═══ Exercise data

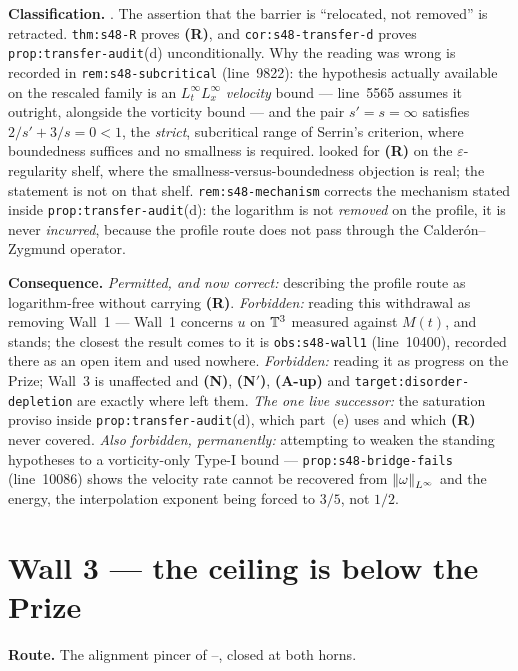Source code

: \textbf{Classification.} \WITHDRAWN{}. The assertion that the barrier is
``relocated, not removed'' is retracted. \texttt{thm:s48-R} proves
\textbf{(R)}, and \texttt{cor:s48-transfer-d} proves
\texttt{prop:transfer-audit}(d) unconditionally. Why the  reading was
wrong is recorded in \texttt{rem:s48-subcritical} (line~9822): the hypothesis
actually available on the rescaled family is an \(L^\infty_tL^\infty_x\)
\emph{velocity} bound --- line~5565 assumes it outright, alongside the
vorticity bound --- and the pair \(s'=s=\infty\) satisfies \(2/s'+3/s=0<1\),
the \emph{strict}, subcritical range of Serrin's criterion, where boundedness
suffices and no smallness is required.  looked for \textbf{(R)} on the
\(\varepsilon\)-regularity shelf, where the smallness-versus-boundedness
objection is real; the statement is not on that shelf.
\texttt{rem:s48-mechanism} corrects the mechanism stated inside
\texttt{prop:transfer-audit}(d): the logarithm is not \emph{removed} on the
profile, it is never \emph{incurred}, because the profile route does not pass
through the Calder\'on--Zygmund operator.

\textbf{Consequence.} \emph{Permitted, and now correct:} describing the profile
route as logarithm-free without carrying \textbf{(R)}. \emph{Forbidden:}
reading this withdrawal as removing Wall~1 --- Wall~1 concerns \(u\) on
\(\T^3\) measured against \(M(t)\), and stands; the closest the result comes to
it is \texttt{obs:s48-wall1} (line~10400), recorded there as an open item and
used nowhere. \emph{Forbidden:} reading it as progress on the Prize; Wall~3 is
unaffected and \textbf{(N)}, \textbf{(N\('\))}, \textbf{(A-up)} and
\texttt{target:disorder-depletion} are exactly where  left them.
\emph{The one live successor:} the saturation proviso inside
\texttt{prop:transfer-audit}(d), which part~(e) uses and which \textbf{(R)}
never covered. \emph{Also forbidden, permanently:} attempting to weaken the
standing hypotheses to a vorticity-only Type-I bound ---
\texttt{prop:s48-bridge-fails} (line~10086) shows the velocity rate cannot be
recovered from \(\norm{\omega}_{L^\infty}\) and the energy, the interpolation
exponent being forced to \(3/5\), not \(1/2\).

\section{Wall 3 --- the ceiling is below the Prize}
\label{sec:wall3}

\textbf{Route.} The alignment pincer of --, closed at both horns.


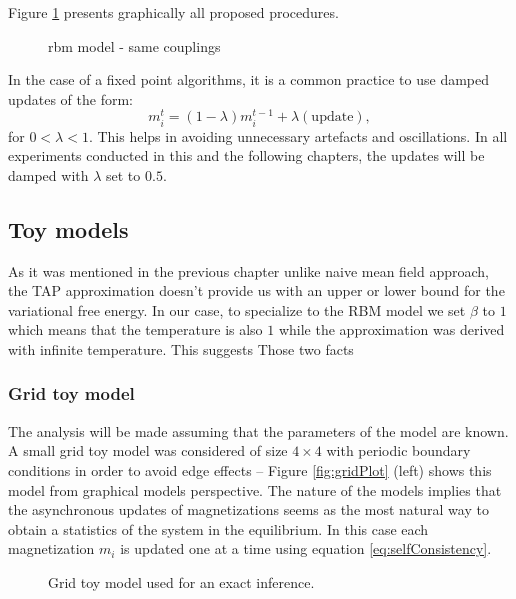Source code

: \documentclass[../report/report.tex]{subfiles}
\begin{document}
Figure \ref{fig:updates} presents graphically all proposed procedures.
\begin{figure}[!htb]
\label{fig:updates}
  \caption[1]{rbm model - same couplings}
\end{figure}
In the case of a fixed point algorithms, it is a common practice to use damped updates \cite{murphy2012machine} of the form:
$$ m_i^{t} = (1- \lambda) m_i^{t-1} + \lambda(\text{update}),$$
for $0 <\lambda<1$. This helps in avoiding unnecessary artefacts and oscillations. In all experiments conducted in this and the following chapters, the updates will be damped with $\lambda$ set to $0.5$.

\subsection{Toy models}
As it was mentioned in the previous chapter unlike naive mean field approach, the TAP approximation doesn't provide us with an upper or lower bound for the variational free energy. In our case, to specialize to the RBM model we set $\beta$ to $1$ which means that the temperature is also $1$ while the approximation was derived with infinite temperature. This suggests  Those two facts

\subsubsection{Grid toy model}
The analysis will be made assuming that the parameters of the model are known. A small grid toy model was considered of size $4 \times 4$ with periodic boundary conditions in order to avoid edge effects -- Figure \ref{fig:gridPlot} (left) shows this model from graphical models perspective. The nature of the models implies that the asynchronous updates of magnetizations seems as the most natural way to obtain a statistics of the system in the equilibrium. In this case each magnetization $m_i$ is updated one at a time using equation \ref{eq:selfConsistency}.

\begin{figure}[!htb]
\begin{center}
  \label{fig:grid}
\end{center}
  \caption[1]{Grid toy model used for an exact inference.}
\end{figure}
\end{document}
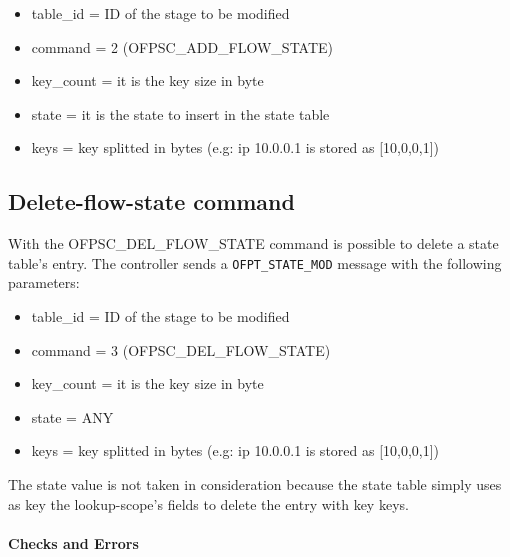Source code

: \begin{itemize}
\item table\_id = ID of the stage to be modified
\item command = 2 (OFPSC\_ADD\_FLOW\_STATE)
\item key\_count = it is the key size in byte
\item state = it is the state to insert in the state table
\item keys = key splitted in bytes (e.g: ip 10.0.0.1 is stored as [10,0,0,1])
\end{itemize}



\subsection{Delete-flow-state command}
\label{subsec:del_flow}

With the OFPSC\_DEL\_FLOW\_STATE command is possible to delete a state table's entry.
The controller sends a \texttt{OFPT\_STATE\_MOD} message with the following parameters:

\begin{itemize}
\item table\_id = ID of the stage to be modified
\item command = 3 (OFPSC\_DEL\_FLOW\_STATE)
\item key\_count = it is the key size in byte
\item state = ANY
\item keys = key splitted in bytes (e.g: ip 10.0.0.1 is stored as [10,0,0,1])
\end{itemize}


The state value is not taken in consideration because the state table simply uses as key the lookup-scope's fields to delete the entry with key keys.

\paragraph{Checks and Errors}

══════

● **Assignment**
Look above for the line holding "route as logarithm-free". Print it and every line after it, exactly, through the line holding "exponent being forced".

● **Output for this exercise**
route as logarithm-free without carrying \textbf{(R)}. \emph{Forbidden:}
reading this withdrawal as removing Wall~1 --- Wall~1 concerns \(u\) on
\(\T^3\) measured against \(M(t)\), and stands; the closest the result comes to
it is \texttt{obs:s48-wall1} (line~10400), recorded there as an open item and
used nowhere. \emph{Forbidden:} reading it as progress on the Prize; Wall~3 is
unaffected and \textbf{(N)}, \textbf{(N\('\))}, \textbf{(A-up)} and
\texttt{target:disorder-depletion} are exactly where  left them.
\emph{The one live successor:} the saturation proviso inside
\texttt{prop:transfer-audit}(d), which part~(e) uses and which \textbf{(R)}
never covered. \emph{Also forbidden, permanently:} attempting to weaken the
standing hypotheses to a vorticity-only Type-I bound ---
\texttt{prop:s48-bridge-fails} (line~10086) shows the velocity rate cannot be
recovered from \(\norm{\omega}_{L^\infty}\) and the energy, the interpolation
exponent being forced to \(3/5\), not \(1/2\).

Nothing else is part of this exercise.